It is well known to use sense amplifiers for evaluating and outputting the binary status of bit lines from a memory device. However, the design of such sense amps becomes critical in certain types of specialized memory such as cache memory. In memories which have a particularly small cycle time, the creation of precise timing signals is difficult. In a pre-charged type sense amp, the sense amp typically must be powered up for evaluation of the bit lines and must be powered down for pre-charging before the next evaluation. Capturing the data which the sense amp has evaluated, before the next pre-charge time, is difficult. Previous designs have solved this problem by providing a separate clock or enable signal to a latch. The timing for the latch-enable further complicates the overall timing design for the memory system.
In the context of ordinary static-type memory circuits, U.S. Pat. No. 4,612,631 issued Sep. 16, 1986 to Ochii discloses a memory circuit having sense amps and a data holding circuit which includes cross-coupled NAND gates. Because these gates are coupled directly to the bit lines, a relatively large load is placed on the sense amps, slowing their evaluation. In this type of circuit, the bit lines must be driven "full swing" (i.e., between the voltage normally taken as indicating a logical zero and the voltage, normally taken as indicating a logical one which will typically be Vcc-Vss, or about five volts). Driving the bit lines at full swing is particularly power-consumptive, especially where a large number of lines must be driven, as well as time consuming. Although this approach may be acceptable in some contexts, when a small-cycle-time memory circuit is necessary, the RC delay is unacceptable.
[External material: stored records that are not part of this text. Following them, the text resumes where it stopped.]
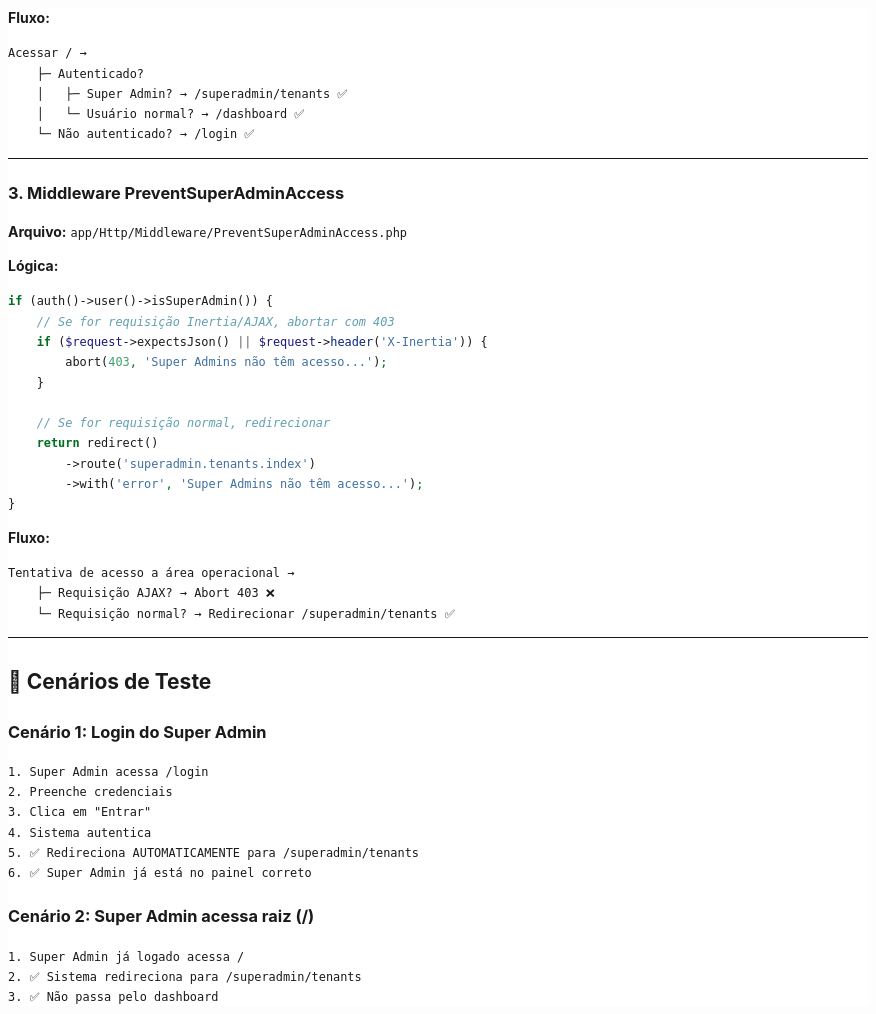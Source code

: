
```php
```

**Fluxo:**
```
Acessar / →
    ├─ Autenticado?
    │   ├─ Super Admin? → /superadmin/tenants ✅
    │   └─ Usuário normal? → /dashboard ✅
    └─ Não autenticado? → /login ✅
```

---

### 3. Middleware PreventSuperAdminAccess

**Arquivo:** `app/Http/Middleware/PreventSuperAdminAccess.php`

**Lógica:**
```php
if (auth()->user()->isSuperAdmin()) {
    // Se for requisição Inertia/AJAX, abortar com 403
    if ($request->expectsJson() || $request->header('X-Inertia')) {
        abort(403, 'Super Admins não têm acesso...');
    }

    // Se for requisição normal, redirecionar
    return redirect()
        ->route('superadmin.tenants.index')
        ->with('error', 'Super Admins não têm acesso...');
}
```

**Fluxo:**
```
Tentativa de acesso a área operacional →
    ├─ Requisição AJAX? → Abort 403 ❌
    └─ Requisição normal? → Redirecionar /superadmin/tenants ✅
```

---

## 🧪 Cenários de Teste

### Cenário 1: Login do Super Admin
```
1. Super Admin acessa /login
2. Preenche credenciais
3. Clica em "Entrar"
4. Sistema autentica
5. ✅ Redireciona AUTOMATICAMENTE para /superadmin/tenants
6. ✅ Super Admin já está no painel correto
```

### Cenário 2: Super Admin acessa raiz (/)
```
1. Super Admin já logado acessa /
2. ✅ Sistema redireciona para /superadmin/tenants
3. ✅ Não passa pelo dashboard
```
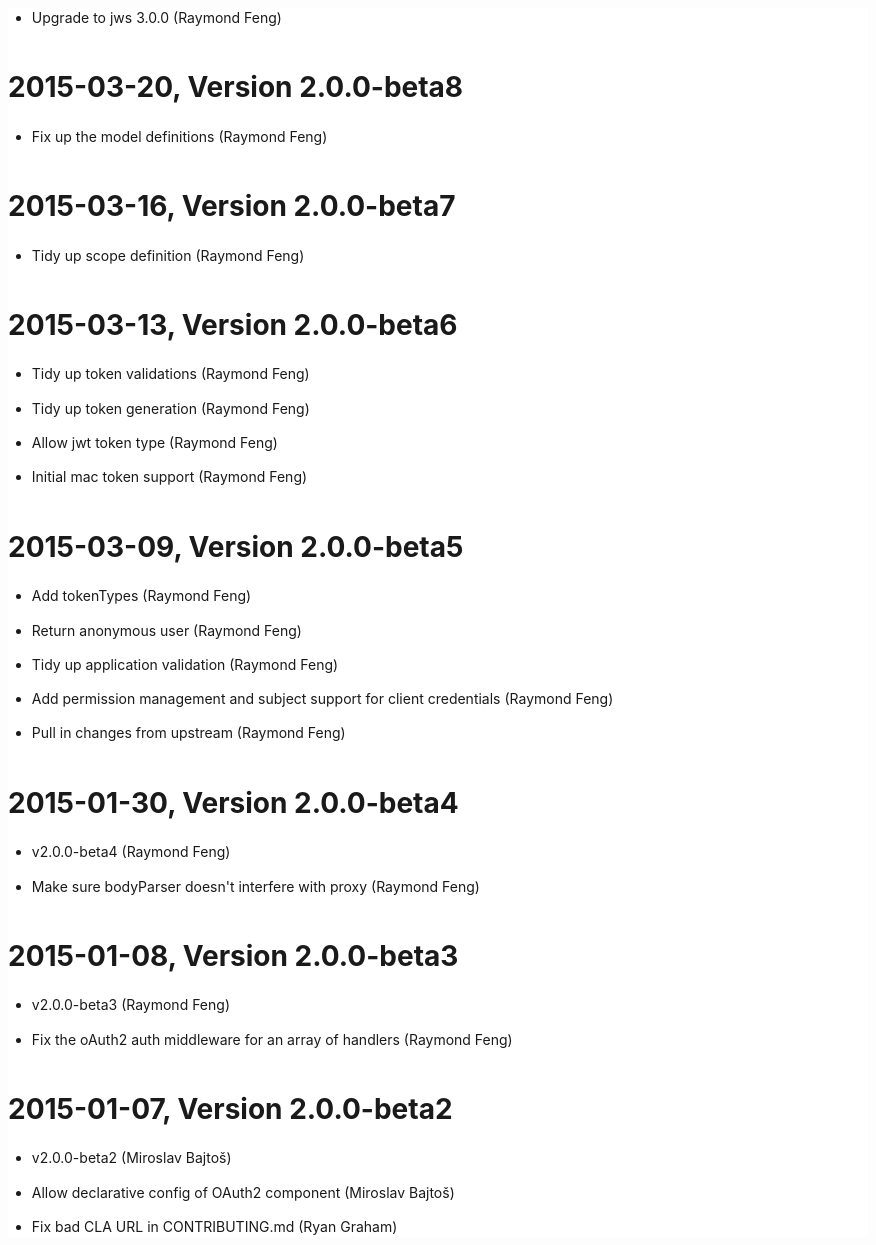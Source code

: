  * Upgrade to jws 3.0.0 (Raymond Feng)


2015-03-20, Version 2.0.0-beta8
===============================

 * Fix up the model definitions (Raymond Feng)


2015-03-16, Version 2.0.0-beta7
===============================

 * Tidy up scope definition (Raymond Feng)


2015-03-13, Version 2.0.0-beta6
===============================

 * Tidy up token validations (Raymond Feng)

 * Tidy up token generation (Raymond Feng)

 * Allow jwt token type (Raymond Feng)

 * Initial mac token support (Raymond Feng)


2015-03-09, Version 2.0.0-beta5
===============================

 * Add tokenTypes (Raymond Feng)

 * Return anonymous user (Raymond Feng)

 * Tidy up application validation (Raymond Feng)

 * Add permission management and subject support for client credentials (Raymond Feng)

 * Pull in changes from upstream (Raymond Feng)


2015-01-30, Version 2.0.0-beta4
===============================

 * v2.0.0-beta4 (Raymond Feng)

 * Make sure bodyParser doesn't interfere with proxy (Raymond Feng)


2015-01-08, Version 2.0.0-beta3
===============================

 * v2.0.0-beta3 (Raymond Feng)

 * Fix the oAuth2 auth middleware for an array of handlers (Raymond Feng)


2015-01-07, Version 2.0.0-beta2
===============================

 * v2.0.0-beta2 (Miroslav Bajtoš)

 * Allow declarative config of OAuth2 component (Miroslav Bajtoš)

 * Fix bad CLA URL in CONTRIBUTING.md (Ryan Graham)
In the context of a dynamic random access memory, U.S. Pat. No. 4,758,995, issued Jul. 19, 1988 to Sato discloses first and second amplifying circuits which have a fully differential amplifier construction. Although the amplifier shown therein may be effective for some applications, when it is desired to minimize current consumption, for example, when a large number, such as 256, bit lines are to be sensed, an undesirably and unnecessarily large amount of power would be consumed.